[Collected data]
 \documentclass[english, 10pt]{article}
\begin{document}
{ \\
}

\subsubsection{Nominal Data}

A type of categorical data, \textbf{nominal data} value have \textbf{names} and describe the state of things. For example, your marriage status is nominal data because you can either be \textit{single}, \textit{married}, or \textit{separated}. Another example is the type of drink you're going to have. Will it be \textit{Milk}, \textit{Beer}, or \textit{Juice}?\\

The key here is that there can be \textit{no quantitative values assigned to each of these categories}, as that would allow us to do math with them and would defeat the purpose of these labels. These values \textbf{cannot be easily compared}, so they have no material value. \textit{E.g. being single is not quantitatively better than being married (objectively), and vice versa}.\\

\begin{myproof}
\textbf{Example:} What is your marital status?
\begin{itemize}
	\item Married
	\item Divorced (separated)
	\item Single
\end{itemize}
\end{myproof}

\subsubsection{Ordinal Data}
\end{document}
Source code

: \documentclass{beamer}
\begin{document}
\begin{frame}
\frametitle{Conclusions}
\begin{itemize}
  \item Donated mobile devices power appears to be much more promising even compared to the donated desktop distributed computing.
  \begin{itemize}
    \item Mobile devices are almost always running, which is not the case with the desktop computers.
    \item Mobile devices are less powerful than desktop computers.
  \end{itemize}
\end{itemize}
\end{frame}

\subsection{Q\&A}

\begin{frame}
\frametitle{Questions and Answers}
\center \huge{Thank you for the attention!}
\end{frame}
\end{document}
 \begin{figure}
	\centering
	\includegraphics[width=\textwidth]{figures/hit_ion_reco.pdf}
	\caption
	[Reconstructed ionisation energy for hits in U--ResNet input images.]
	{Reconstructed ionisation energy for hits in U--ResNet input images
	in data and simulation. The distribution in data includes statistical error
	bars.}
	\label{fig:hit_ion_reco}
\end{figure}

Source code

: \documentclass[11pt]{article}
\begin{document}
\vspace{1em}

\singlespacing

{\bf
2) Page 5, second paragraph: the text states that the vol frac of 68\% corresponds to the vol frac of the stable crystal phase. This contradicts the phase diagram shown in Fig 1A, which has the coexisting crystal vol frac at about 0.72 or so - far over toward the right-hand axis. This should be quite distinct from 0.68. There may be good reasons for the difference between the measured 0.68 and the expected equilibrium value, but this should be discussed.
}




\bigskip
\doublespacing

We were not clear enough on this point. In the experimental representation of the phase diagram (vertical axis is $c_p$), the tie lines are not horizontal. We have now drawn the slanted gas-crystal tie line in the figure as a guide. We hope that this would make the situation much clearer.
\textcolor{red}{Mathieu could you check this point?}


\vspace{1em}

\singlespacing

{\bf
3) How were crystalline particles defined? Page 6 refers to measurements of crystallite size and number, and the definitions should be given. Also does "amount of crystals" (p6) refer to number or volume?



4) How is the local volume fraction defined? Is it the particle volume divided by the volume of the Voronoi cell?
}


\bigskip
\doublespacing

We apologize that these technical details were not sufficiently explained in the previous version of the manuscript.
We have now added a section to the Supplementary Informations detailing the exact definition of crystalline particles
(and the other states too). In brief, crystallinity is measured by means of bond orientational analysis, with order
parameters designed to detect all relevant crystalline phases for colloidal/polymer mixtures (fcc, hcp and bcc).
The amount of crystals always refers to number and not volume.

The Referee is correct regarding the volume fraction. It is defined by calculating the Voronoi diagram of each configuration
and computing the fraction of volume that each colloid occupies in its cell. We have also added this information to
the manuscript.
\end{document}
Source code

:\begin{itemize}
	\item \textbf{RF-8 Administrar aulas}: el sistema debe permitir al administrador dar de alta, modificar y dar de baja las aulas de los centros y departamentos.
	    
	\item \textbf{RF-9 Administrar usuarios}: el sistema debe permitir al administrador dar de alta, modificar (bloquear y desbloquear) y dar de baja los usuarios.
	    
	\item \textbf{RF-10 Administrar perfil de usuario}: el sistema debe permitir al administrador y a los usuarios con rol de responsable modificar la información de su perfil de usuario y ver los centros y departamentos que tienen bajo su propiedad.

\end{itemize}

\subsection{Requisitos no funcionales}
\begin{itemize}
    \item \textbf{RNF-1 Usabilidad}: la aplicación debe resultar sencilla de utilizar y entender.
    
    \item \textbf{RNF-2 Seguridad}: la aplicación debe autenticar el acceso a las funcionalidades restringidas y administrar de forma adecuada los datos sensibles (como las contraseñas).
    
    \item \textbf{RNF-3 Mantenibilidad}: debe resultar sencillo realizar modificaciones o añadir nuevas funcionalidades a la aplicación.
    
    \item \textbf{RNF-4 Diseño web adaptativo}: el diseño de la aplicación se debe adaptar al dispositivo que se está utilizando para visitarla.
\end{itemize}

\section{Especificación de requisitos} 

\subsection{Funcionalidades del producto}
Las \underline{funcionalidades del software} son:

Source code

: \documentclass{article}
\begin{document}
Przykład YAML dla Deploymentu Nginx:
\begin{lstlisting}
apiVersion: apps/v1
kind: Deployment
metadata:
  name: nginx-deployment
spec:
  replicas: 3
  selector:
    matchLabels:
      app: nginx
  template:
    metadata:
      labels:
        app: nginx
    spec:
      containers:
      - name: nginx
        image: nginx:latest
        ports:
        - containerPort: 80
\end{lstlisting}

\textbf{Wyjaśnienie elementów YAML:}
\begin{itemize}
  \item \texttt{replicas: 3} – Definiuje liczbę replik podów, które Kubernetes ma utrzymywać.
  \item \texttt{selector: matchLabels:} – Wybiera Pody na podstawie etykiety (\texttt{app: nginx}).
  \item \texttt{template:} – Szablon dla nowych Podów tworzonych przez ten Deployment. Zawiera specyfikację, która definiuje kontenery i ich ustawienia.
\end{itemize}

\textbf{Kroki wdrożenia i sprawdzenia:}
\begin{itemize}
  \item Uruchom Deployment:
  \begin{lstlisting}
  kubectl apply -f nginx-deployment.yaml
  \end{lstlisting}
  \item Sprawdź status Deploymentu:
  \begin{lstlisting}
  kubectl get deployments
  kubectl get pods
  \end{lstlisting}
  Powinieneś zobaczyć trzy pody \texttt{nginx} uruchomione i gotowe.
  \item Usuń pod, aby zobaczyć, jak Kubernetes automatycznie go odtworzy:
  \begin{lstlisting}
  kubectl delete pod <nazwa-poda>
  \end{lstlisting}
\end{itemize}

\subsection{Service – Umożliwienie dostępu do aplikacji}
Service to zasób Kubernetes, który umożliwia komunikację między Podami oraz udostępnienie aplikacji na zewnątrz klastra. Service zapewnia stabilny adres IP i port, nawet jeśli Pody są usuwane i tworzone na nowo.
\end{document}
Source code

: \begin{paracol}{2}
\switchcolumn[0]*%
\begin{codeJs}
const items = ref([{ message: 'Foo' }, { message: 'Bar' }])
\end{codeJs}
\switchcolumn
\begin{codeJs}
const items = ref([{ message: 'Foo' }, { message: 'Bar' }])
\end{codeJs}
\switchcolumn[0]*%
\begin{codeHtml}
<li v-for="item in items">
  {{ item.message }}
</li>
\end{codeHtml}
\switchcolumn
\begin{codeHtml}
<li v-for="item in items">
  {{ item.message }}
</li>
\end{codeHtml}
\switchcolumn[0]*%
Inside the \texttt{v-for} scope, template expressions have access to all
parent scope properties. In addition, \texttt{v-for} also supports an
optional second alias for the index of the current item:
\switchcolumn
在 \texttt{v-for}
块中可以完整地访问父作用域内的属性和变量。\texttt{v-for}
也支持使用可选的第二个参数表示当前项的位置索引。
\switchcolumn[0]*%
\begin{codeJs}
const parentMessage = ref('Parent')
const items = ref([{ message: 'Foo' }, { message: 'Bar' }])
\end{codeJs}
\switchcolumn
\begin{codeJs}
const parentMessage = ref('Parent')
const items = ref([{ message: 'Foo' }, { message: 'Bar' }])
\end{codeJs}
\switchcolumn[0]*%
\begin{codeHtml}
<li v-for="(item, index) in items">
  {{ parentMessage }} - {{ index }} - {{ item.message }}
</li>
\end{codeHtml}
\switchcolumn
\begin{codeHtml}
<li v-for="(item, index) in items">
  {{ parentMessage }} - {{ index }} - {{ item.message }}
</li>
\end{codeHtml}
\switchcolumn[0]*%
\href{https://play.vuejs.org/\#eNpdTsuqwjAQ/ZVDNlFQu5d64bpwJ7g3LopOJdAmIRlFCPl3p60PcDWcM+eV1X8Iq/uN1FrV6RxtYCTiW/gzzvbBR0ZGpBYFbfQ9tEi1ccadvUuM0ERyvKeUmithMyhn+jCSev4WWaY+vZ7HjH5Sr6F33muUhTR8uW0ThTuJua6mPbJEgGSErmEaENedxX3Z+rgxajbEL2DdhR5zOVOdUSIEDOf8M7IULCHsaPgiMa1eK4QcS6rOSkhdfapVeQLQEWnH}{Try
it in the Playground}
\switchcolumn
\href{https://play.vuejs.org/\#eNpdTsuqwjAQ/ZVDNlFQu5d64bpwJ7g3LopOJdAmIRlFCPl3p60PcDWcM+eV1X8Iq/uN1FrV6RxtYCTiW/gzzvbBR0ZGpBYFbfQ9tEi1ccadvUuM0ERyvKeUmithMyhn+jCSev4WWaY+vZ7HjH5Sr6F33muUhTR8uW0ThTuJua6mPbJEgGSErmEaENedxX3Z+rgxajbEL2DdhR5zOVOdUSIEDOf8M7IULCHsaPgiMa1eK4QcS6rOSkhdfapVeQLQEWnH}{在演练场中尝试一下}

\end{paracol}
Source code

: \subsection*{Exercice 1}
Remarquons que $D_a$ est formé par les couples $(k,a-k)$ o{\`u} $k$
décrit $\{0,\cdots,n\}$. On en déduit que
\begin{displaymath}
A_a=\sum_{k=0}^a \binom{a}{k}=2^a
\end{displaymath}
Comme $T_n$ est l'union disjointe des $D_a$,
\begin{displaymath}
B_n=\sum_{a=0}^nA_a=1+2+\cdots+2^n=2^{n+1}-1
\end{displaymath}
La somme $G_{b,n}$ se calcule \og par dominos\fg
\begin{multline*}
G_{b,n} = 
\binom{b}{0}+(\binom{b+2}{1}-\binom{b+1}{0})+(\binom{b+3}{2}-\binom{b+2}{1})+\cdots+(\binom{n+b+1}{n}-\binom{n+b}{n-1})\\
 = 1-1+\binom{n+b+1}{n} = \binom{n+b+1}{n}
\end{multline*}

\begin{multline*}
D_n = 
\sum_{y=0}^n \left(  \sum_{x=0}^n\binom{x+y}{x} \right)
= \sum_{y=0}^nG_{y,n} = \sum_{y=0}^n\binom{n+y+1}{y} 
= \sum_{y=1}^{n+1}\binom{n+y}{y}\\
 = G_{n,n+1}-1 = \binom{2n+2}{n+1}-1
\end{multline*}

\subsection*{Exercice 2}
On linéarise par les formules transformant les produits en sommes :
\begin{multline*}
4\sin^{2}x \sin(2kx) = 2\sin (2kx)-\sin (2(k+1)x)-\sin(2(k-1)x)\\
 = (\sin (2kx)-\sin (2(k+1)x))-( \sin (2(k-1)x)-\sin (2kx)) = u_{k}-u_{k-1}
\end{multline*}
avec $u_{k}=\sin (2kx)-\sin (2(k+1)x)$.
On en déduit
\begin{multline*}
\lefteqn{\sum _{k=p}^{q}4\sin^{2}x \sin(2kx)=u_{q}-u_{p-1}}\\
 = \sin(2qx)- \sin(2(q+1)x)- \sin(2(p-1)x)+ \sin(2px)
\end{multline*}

- TASK STATEMENT -
Find the string "Service" in the data. Report each line it appears in.

- PROBLEM SOLUTION -
\subsection{Service – Umożliwienie dostępu do aplikacji}
Service to zasób Kubernetes, który umożliwia komunikację między Podami oraz udostępnienie aplikacji na zewnątrz klastra. Service zapewnia stabilny adres IP i port, nawet jeśli Pody są usuwane i tworzone na nowo.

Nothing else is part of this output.